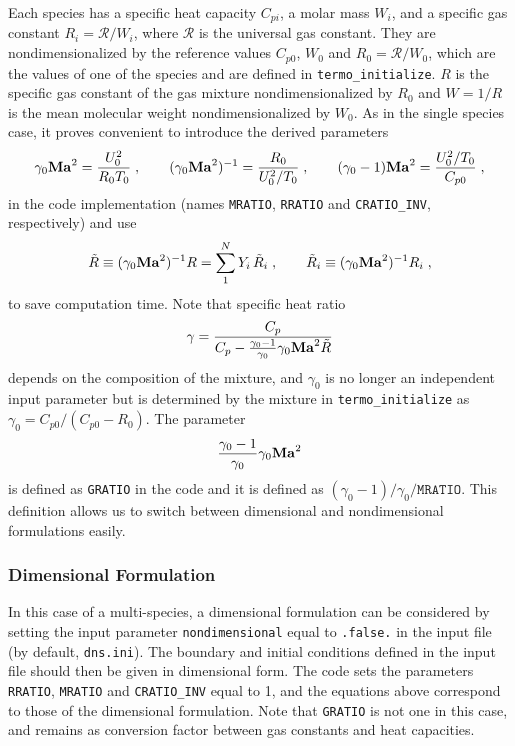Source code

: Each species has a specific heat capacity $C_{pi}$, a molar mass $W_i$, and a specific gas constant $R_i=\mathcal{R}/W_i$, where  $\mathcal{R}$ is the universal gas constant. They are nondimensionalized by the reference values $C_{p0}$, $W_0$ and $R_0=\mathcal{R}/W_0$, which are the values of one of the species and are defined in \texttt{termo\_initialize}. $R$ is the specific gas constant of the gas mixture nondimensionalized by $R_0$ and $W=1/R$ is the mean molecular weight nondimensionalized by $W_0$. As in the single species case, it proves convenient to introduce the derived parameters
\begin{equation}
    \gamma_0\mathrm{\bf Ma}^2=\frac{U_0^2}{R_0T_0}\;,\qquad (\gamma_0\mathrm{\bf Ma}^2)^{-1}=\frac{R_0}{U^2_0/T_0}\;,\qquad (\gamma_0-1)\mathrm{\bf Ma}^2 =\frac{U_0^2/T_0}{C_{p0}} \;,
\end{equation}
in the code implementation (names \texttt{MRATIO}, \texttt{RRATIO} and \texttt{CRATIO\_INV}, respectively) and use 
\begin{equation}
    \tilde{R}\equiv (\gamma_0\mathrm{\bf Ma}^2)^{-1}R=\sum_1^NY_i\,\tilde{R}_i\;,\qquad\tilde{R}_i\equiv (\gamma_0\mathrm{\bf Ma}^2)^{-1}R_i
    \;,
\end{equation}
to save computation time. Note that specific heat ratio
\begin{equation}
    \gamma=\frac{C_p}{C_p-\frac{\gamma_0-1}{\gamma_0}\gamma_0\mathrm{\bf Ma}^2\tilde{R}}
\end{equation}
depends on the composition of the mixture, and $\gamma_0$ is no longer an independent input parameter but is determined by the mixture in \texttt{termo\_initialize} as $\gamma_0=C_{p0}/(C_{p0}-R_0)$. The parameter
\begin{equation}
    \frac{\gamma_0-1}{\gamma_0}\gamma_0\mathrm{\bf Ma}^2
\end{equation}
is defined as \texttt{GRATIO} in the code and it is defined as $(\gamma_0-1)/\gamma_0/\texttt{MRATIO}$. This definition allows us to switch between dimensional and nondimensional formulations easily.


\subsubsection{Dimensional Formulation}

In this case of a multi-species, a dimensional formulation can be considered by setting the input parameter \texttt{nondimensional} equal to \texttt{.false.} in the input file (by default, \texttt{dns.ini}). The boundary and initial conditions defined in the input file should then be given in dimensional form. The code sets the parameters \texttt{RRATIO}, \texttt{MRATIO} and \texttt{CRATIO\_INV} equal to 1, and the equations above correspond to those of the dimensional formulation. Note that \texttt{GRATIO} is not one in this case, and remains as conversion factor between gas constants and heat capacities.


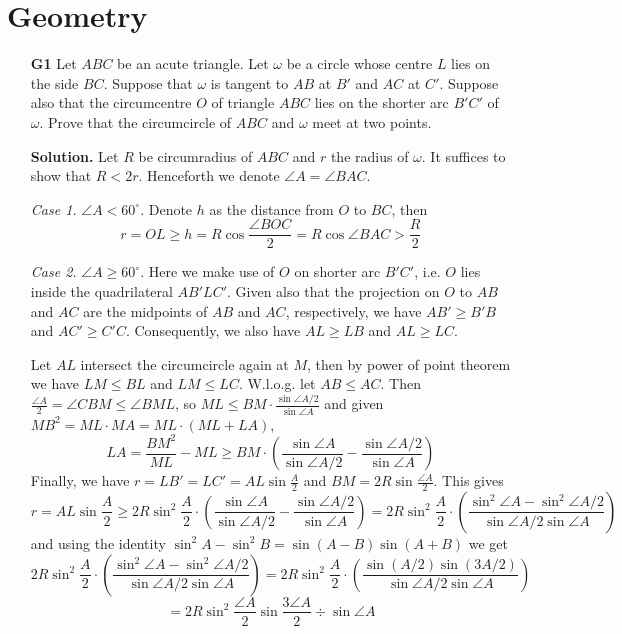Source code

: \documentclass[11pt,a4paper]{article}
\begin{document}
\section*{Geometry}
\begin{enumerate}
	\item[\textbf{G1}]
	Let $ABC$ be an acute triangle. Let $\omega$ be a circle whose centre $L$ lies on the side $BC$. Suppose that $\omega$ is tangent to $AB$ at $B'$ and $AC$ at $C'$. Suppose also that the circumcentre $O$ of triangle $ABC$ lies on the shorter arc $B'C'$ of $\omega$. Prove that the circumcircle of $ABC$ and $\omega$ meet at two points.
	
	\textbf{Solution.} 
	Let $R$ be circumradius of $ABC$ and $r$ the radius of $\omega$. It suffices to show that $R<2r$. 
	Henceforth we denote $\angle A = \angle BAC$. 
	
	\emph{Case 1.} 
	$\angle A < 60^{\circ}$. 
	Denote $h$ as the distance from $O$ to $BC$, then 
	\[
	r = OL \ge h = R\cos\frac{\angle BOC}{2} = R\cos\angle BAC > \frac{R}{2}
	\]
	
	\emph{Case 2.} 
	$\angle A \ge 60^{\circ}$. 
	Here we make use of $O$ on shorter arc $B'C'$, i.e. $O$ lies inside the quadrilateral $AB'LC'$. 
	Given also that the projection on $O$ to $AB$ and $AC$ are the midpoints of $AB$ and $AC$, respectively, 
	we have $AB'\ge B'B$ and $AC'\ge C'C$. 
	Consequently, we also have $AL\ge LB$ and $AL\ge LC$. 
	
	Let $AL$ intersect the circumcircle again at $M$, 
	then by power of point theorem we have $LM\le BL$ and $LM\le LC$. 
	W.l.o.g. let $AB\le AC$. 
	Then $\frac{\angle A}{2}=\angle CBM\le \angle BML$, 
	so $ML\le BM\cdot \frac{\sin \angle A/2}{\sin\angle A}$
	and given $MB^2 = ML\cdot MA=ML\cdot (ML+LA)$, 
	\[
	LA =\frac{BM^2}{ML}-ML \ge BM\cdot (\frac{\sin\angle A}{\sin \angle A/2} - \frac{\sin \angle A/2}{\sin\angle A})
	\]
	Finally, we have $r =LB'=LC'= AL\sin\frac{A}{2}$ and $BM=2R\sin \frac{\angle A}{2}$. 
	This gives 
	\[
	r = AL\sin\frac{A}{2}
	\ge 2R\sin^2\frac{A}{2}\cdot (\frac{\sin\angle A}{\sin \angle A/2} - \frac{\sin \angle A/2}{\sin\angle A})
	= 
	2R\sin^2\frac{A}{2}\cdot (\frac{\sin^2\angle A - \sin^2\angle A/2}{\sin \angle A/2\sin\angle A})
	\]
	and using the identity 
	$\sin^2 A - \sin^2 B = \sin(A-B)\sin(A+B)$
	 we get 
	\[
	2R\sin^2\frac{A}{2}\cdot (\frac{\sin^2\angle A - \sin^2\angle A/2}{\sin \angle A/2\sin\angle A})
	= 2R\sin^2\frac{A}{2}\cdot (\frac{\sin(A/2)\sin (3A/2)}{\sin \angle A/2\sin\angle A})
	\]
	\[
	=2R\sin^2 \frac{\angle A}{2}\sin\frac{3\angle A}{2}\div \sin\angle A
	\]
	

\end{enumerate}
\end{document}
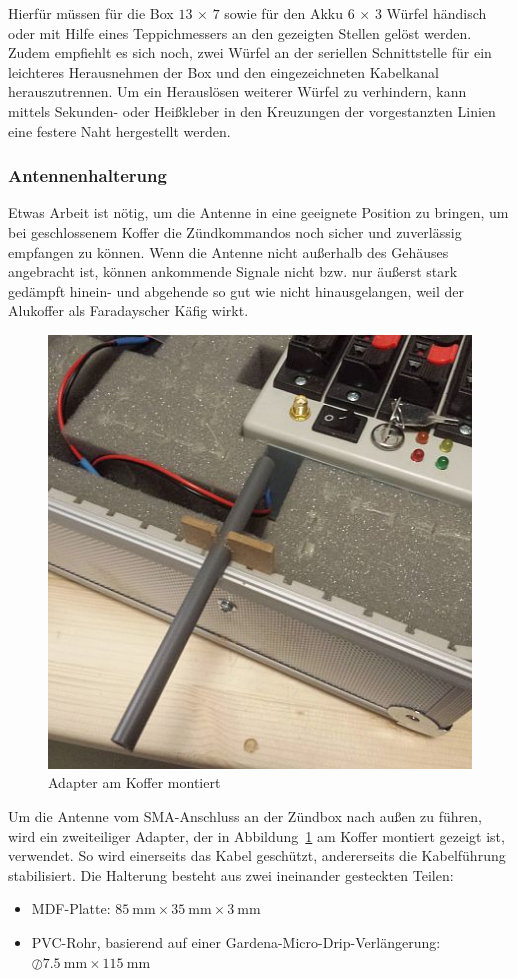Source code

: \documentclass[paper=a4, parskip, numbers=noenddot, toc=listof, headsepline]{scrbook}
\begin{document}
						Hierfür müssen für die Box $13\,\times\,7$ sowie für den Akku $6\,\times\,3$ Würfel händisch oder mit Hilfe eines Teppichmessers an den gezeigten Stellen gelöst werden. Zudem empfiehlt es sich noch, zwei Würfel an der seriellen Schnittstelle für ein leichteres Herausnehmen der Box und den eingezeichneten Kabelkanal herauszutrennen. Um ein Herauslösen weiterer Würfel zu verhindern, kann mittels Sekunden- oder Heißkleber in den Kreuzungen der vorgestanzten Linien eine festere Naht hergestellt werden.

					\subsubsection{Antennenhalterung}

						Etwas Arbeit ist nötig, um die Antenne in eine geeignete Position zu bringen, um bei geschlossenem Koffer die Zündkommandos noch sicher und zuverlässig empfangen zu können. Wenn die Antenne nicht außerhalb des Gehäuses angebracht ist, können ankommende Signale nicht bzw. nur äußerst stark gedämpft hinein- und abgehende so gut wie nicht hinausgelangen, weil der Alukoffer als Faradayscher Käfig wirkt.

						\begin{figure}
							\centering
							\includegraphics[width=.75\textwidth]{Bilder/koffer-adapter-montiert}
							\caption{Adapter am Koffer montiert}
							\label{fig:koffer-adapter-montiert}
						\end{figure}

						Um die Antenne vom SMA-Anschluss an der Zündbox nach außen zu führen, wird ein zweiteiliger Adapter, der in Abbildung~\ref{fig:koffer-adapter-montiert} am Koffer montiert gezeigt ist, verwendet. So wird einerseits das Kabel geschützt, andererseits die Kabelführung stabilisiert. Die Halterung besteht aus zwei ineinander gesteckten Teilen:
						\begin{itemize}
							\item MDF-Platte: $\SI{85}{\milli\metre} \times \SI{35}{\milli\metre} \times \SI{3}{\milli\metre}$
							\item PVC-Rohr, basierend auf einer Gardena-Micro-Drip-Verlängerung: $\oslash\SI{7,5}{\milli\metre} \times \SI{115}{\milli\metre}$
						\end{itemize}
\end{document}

» **Task**
Some lines in the material contain "tilde". Show all of them.

» **Answer to this exercise**
    \tilde{R}\equiv (\gamma_0\mathrm{\bf Ma}^2)^{-1}R=\sum_1^NY_i\,\tilde{R}_i\;,\qquad\tilde{R}_i\equiv (\gamma_0\mathrm{\bf Ma}^2)^{-1}R_i
    \gamma=\frac{C_p}{C_p-\frac{\gamma_0-1}{\gamma_0}\gamma_0\mathrm{\bf Ma}^2\tilde{R}}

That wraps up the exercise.